▶ _What you need to do_: In the entries that follow, find every line containing "funzione" and copy it.

▶ _Input records_:
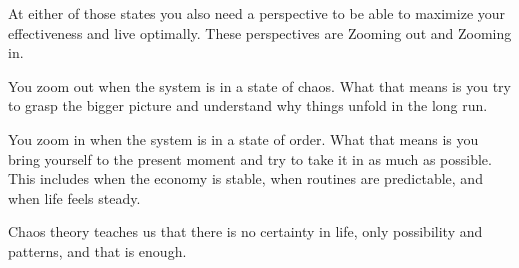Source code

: \documentclass[12pt]{article}
\begin{document}
At either of those states you also need a perspective to be able to maximize your effectiveness and live optimally. These perspectives are Zooming out and Zooming in. 

You zoom out when the system is in a state of chaos. What that means is you try to grasp the bigger picture and understand why things unfold in the long run.

You zoom in when the system is in a state of order. What that means is you bring yourself to the present moment and try to take it in as much as possible. This includes when the economy is stable, when routines are predictable, and when life feels steady.

Chaos theory teaches us that there is no certainty in life, only possibility and patterns, and that is enough.


\nocite{*} 
 

\end{document}
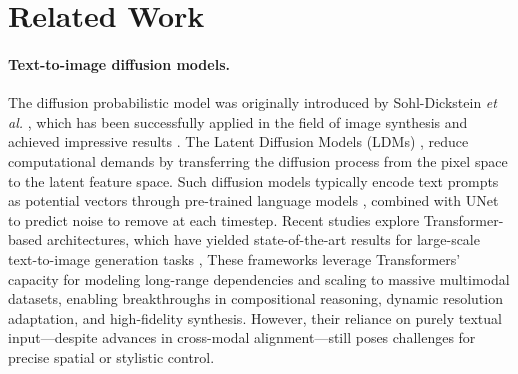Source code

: \section{Related Work}
\label{sec:formatting}
\paragraph{Text-to-image diffusion models.}
The diffusion probabilistic model was originally introduced by Sohl-Dickstein \textit{et al.} \cite{sohl2015deep}, which has been successfully applied in the field of image synthesis and achieved impressive results \cite{dhariwal2021diffusion, kingma2021variational, huang2023composer, huang2023reversion, jiang2023avatarcraft, ren2022image}. The Latent Diffusion Models (LDMs) \cite{rombach2022high}, reduce computational demands by transferring the diffusion process from the pixel space to the latent feature space. Such diffusion models \cite{SD1.5, nichol2021glide, podell2023sdxl, rombach2022high, saharia2022photorealistic} typically encode text prompts as potential vectors through pre-trained language models \cite{radford2021learning, raffel2020exploring}, combined with UNet \cite{ronneberger2015u} to predict noise to remove at each timestep. Recent studies explore Transformer-based architectures, which have yielded state-of-the-art results for large-scale text-to-image generation tasks \cite{bao2023all, bao2023one, peebles2023scalable, tu2022maxvit, esser2024scaling}, These frameworks leverage Transformers’ capacity for modeling long-range dependencies and scaling to massive multimodal datasets, enabling breakthroughs in compositional reasoning, dynamic resolution adaptation, and high-fidelity synthesis. However, their reliance on purely textual input—despite advances in cross-modal alignment—still poses challenges for precise spatial or stylistic control.

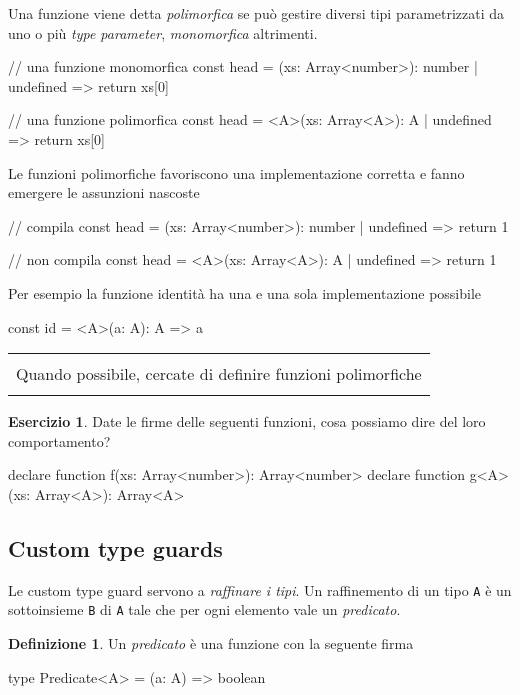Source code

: \documentclass[12pt]{article}
\theoremstyle{definition}
\newtheorem{definition}{Definizione}[section]
\newtheorem{exercise}{Esercizio}[subsection]
\newenvironment{boxed}
    {\begin{center}
    \begin{tabular}{|p{0.9\textwidth}|}
    \hline\\
    }
    {
    \\\\\hline
    \end{tabular}
    \end{center}
    }
\newenvironment{code}
  {\vspace{0.5cm} \VerbatimEnvironment\begin{typescriptcode}}
  {\end{typescriptcode} \vspace{0.2cm}}
\begin{document}
Una funzione viene detta \emph{polimorfica} se può gestire diversi tipi parametrizzati da uno o più \emph{type parameter},
\emph{monomorfica} altrimenti.

\begin{code}
// una funzione monomorfica
const head = (xs: Array<number>): number | undefined => {
  return xs[0]
}

// una funzione polimorfica
const head = <A>(xs: Array<A>): A | undefined => {
  return xs[0]
}
\end{code}

Le funzioni polimorfiche favoriscono una implementazione corretta e fanno emergere le assunzioni nascoste

\begin{code}
// compila
const head = (xs: Array<number>): number | undefined => {
  return 1
}

// non compila
const head = <A>(xs: Array<A>): A | undefined => {
  return 1
}
\end{code}

Per esempio la funzione identità ha una e una sola implementazione possibile

\begin{code}
const id = <A>(a: A): A => a
\end{code}

\begin{boxed}
Quando possibile, cercate di definire funzioni polimorfiche
\end{boxed}

\begin{exercise}
Date le firme delle seguenti funzioni, cosa possiamo dire del loro comportamento?

\begin{code}
declare function f(xs: Array<number>): Array<number>
declare function g<A>(xs: Array<A>): Array<A>
\end{code}
\end{exercise}

\subsection{Custom type guards}

Le custom type guard servono a \emph{raffinare i tipi}. Un raffinemento di un tipo \texttt{A} è un sottoinsieme \texttt{B} di \texttt{A}
tale che per ogni elemento vale un \emph{predicato}.

\begin{definition}
Un \emph{predicato} è una funzione con la seguente firma

\begin{code}
type Predicate<A> = (a: A) => boolean
\end{code}
\end{definition}
\end{document}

▶ _Solution_:
Una funzione viene detta \emph{polimorfica} se può gestire diversi tipi parametrizzati da uno o più \emph{type parameter},
// una funzione monomorfica
// una funzione polimorfica
Per esempio la funzione identità ha una e una sola implementazione possibile
Un \emph{predicato} è una funzione con la seguente firma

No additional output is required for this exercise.